**Recorded information**
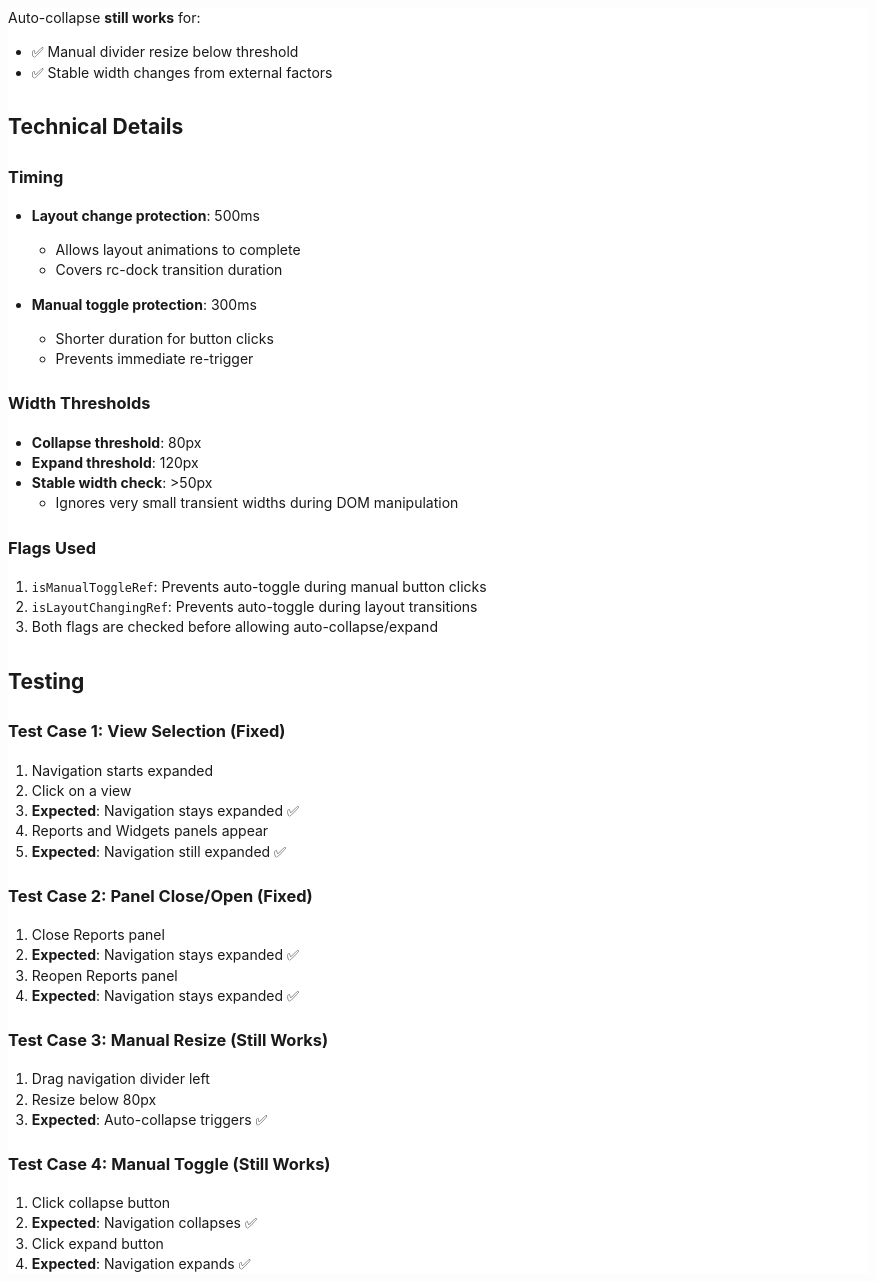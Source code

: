 Auto-collapse **still works** for:
- ✅ Manual divider resize below threshold
- ✅ Stable width changes from external factors

## Technical Details

### Timing
- **Layout change protection**: 500ms
  - Allows layout animations to complete
  - Covers rc-dock transition duration
  
- **Manual toggle protection**: 300ms
  - Shorter duration for button clicks
  - Prevents immediate re-trigger

### Width Thresholds
- **Collapse threshold**: 80px
- **Expand threshold**: 120px
- **Stable width check**: >50px
  - Ignores very small transient widths during DOM manipulation

### Flags Used
1. `isManualToggleRef`: Prevents auto-toggle during manual button clicks
2. `isLayoutChangingRef`: Prevents auto-toggle during layout transitions
3. Both flags are checked before allowing auto-collapse/expand

## Testing

### Test Case 1: View Selection (Fixed)
1. Navigation starts expanded
2. Click on a view
3. **Expected**: Navigation stays expanded ✅
4. Reports and Widgets panels appear
5. **Expected**: Navigation still expanded ✅

### Test Case 2: Panel Close/Open (Fixed)
1. Close Reports panel
2. **Expected**: Navigation stays expanded ✅
3. Reopen Reports panel
4. **Expected**: Navigation stays expanded ✅

### Test Case 3: Manual Resize (Still Works)
1. Drag navigation divider left
2. Resize below 80px
3. **Expected**: Auto-collapse triggers ✅

### Test Case 4: Manual Toggle (Still Works)
1. Click collapse button
2. **Expected**: Navigation collapses ✅
3. Click expand button
4. **Expected**: Navigation expands ✅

**Problem to work on**
Repeat only what runs from the line holding "2. Resize below 80px" to the end of the data, keeping every line exactly as written, first and last included.

**Output for this task**
2. Resize below 80px
3. **Expected**: Auto-collapse triggers ✅

### Test Case 4: Manual Toggle (Still Works)
1. Click collapse button
2. **Expected**: Navigation collapses ✅
3. Click expand button
4. **Expected**: Navigation expands ✅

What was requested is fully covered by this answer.